I was once a color in a stained glass window – white to be exact. In the fragmented glass, I was depicted as the dove that came down heaven when Jesus was baptized by his cousin, John. Within the window are God’s words: “This is my Son, in whom I am well pleased.”
My window is identical in shape to eleven others in a stone cathedral on 5th Street in Seattle. Towering 20 feet high and 4 feet wide, we flank either side of the sanctuary - six to a side, each representing passages from the Bible. To the careful observer we look as arms, highly extended with lengthened fingers cresting at our peak as if in gentle prayer.
At the entrance of our cathedral was a round, 20 foot rose window, depicting the Last Supper of Christ with his Twelve Disciples. To me, with all its various splintered colors, it was the most beautiful of all the windows combined. I had often overheard many call it the eye of God.

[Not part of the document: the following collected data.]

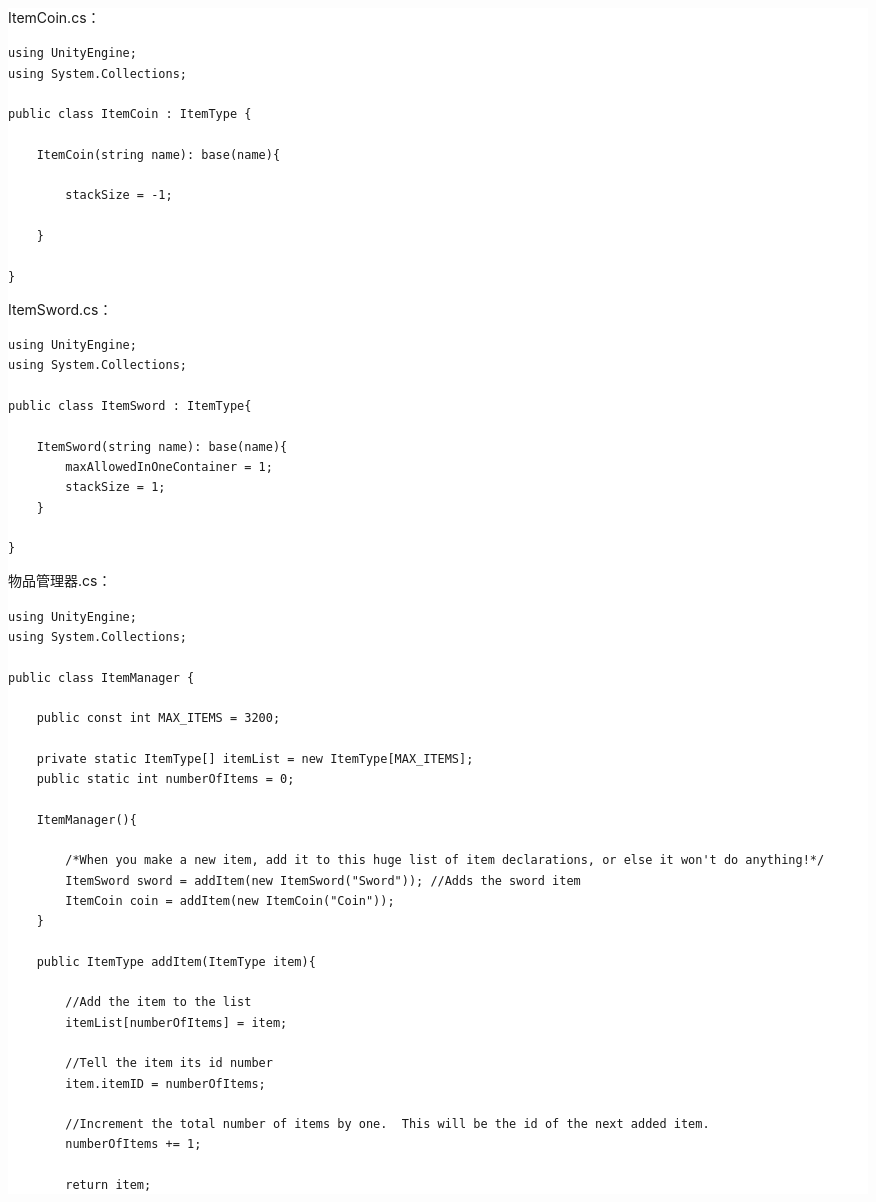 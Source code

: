 ItemCoin.cs：

```
using UnityEngine;
using System.Collections;

public class ItemCoin : ItemType {

    ItemCoin(string name): base(name){

        stackSize = -1;

    }

} 
```

ItemSword.cs：

```
using UnityEngine;
using System.Collections;

public class ItemSword : ItemType{

    ItemSword(string name): base(name){
        maxAllowedInOneContainer = 1;
        stackSize = 1;
    }

} 
```

物品管理器.cs：

```
using UnityEngine;
using System.Collections;

public class ItemManager {

    public const int MAX_ITEMS = 3200;

    private static ItemType[] itemList = new ItemType[MAX_ITEMS];
    public static int numberOfItems = 0;

    ItemManager(){

        /*When you make a new item, add it to this huge list of item declarations, or else it won't do anything!*/
        ItemSword sword = addItem(new ItemSword("Sword")); //Adds the sword item
        ItemCoin coin = addItem(new ItemCoin("Coin"));
    }

    public ItemType addItem(ItemType item){

        //Add the item to the list
        itemList[numberOfItems] = item;

        //Tell the item its id number
        item.itemID = numberOfItems;

        //Increment the total number of items by one.  This will be the id of the next added item.
        numberOfItems += 1;

        return item;

``` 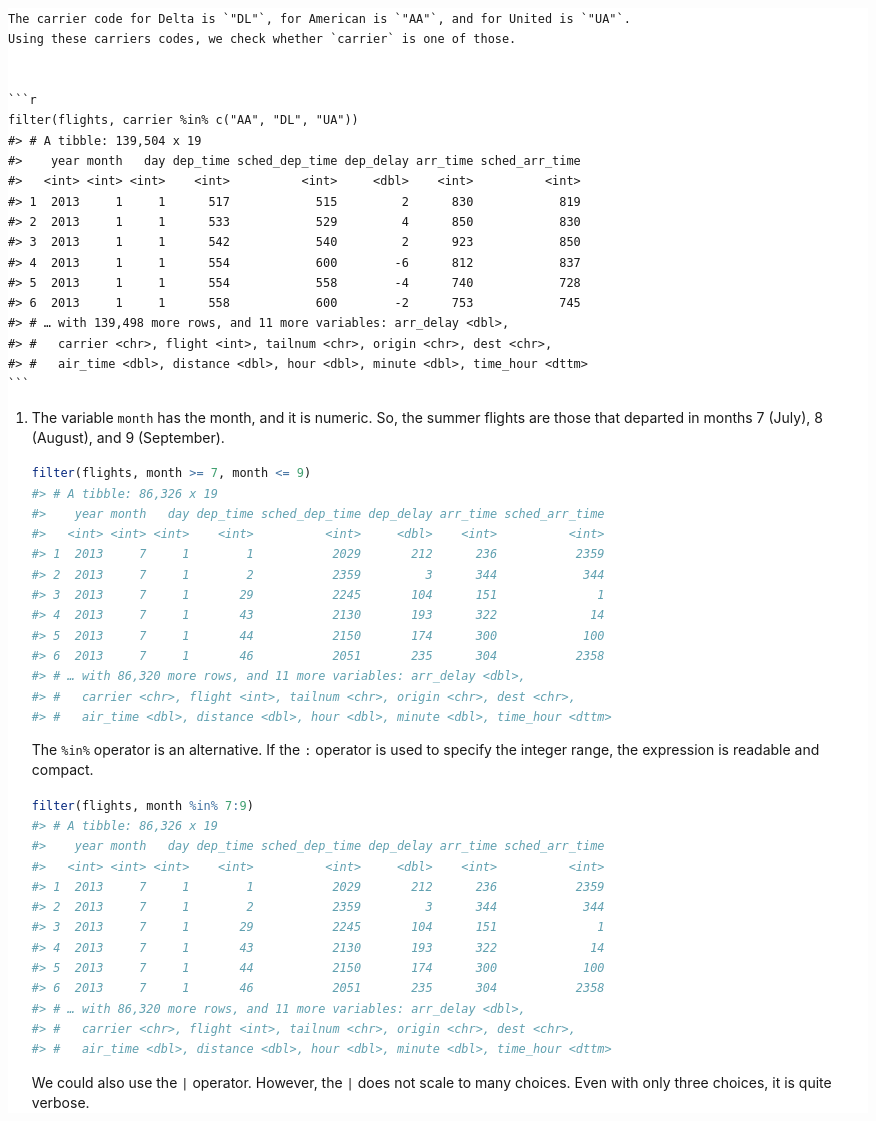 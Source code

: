     The carrier code for Delta is `"DL"`, for American is `"AA"`, and for United is `"UA"`.
    Using these carriers codes, we check whether `carrier` is one of those.

    
    ```r
    filter(flights, carrier %in% c("AA", "DL", "UA"))
    #> # A tibble: 139,504 x 19
    #>    year month   day dep_time sched_dep_time dep_delay arr_time sched_arr_time
    #>   <int> <int> <int>    <int>          <int>     <dbl>    <int>          <int>
    #> 1  2013     1     1      517            515         2      830            819
    #> 2  2013     1     1      533            529         4      850            830
    #> 3  2013     1     1      542            540         2      923            850
    #> 4  2013     1     1      554            600        -6      812            837
    #> 5  2013     1     1      554            558        -4      740            728
    #> 6  2013     1     1      558            600        -2      753            745
    #> # … with 139,498 more rows, and 11 more variables: arr_delay <dbl>,
    #> #   carrier <chr>, flight <int>, tailnum <chr>, origin <chr>, dest <chr>,
    #> #   air_time <dbl>, distance <dbl>, hour <dbl>, minute <dbl>, time_hour <dttm>
    ```

1.  The variable `month` has the month, and it is numeric.
    So, the summer flights are those that departed in months 7 (July), 8 (August), and 9 (September).
    
    ```r
    filter(flights, month >= 7, month <= 9)
    #> # A tibble: 86,326 x 19
    #>    year month   day dep_time sched_dep_time dep_delay arr_time sched_arr_time
    #>   <int> <int> <int>    <int>          <int>     <dbl>    <int>          <int>
    #> 1  2013     7     1        1           2029       212      236           2359
    #> 2  2013     7     1        2           2359         3      344            344
    #> 3  2013     7     1       29           2245       104      151              1
    #> 4  2013     7     1       43           2130       193      322             14
    #> 5  2013     7     1       44           2150       174      300            100
    #> 6  2013     7     1       46           2051       235      304           2358
    #> # … with 86,320 more rows, and 11 more variables: arr_delay <dbl>,
    #> #   carrier <chr>, flight <int>, tailnum <chr>, origin <chr>, dest <chr>,
    #> #   air_time <dbl>, distance <dbl>, hour <dbl>, minute <dbl>, time_hour <dttm>
    ```
    The `%in%` operator is an alternative. If the `:` operator is used to specify
    the integer range, the expression is readable and compact.
    
    ```r
    filter(flights, month %in% 7:9)
    #> # A tibble: 86,326 x 19
    #>    year month   day dep_time sched_dep_time dep_delay arr_time sched_arr_time
    #>   <int> <int> <int>    <int>          <int>     <dbl>    <int>          <int>
    #> 1  2013     7     1        1           2029       212      236           2359
    #> 2  2013     7     1        2           2359         3      344            344
    #> 3  2013     7     1       29           2245       104      151              1
    #> 4  2013     7     1       43           2130       193      322             14
    #> 5  2013     7     1       44           2150       174      300            100
    #> 6  2013     7     1       46           2051       235      304           2358
    #> # … with 86,320 more rows, and 11 more variables: arr_delay <dbl>,
    #> #   carrier <chr>, flight <int>, tailnum <chr>, origin <chr>, dest <chr>,
    #> #   air_time <dbl>, distance <dbl>, hour <dbl>, minute <dbl>, time_hour <dttm>
    ```
    We could also use the `|` operator. However, the `|` does not scale to 
    many choices. 
    Even with only three choices, it is quite verbose.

Our windows provide light as all windows do. But our light was once wonderfully and solemnly hued by our fragmented shapes and colors. Within the cathedral, our light pooled as water in a baptismal font. Parishioners immersed in the cleansing ambient glow of a celestial luminance. Their souls buried with Christ in peaceful solitude, washed in silent waves of hushed tints of red, white, blue, green, purple, yellow, gold, black and brown.
Outside, through stone encasements, our same lights once shone more apparent. Our purpose more beacon, more pyre than resting waters. Our light a plank, a rope to the storm tossed seeking refuge. Yet still we are silent that a greater voice more solemn more glorifying than our own can be heard.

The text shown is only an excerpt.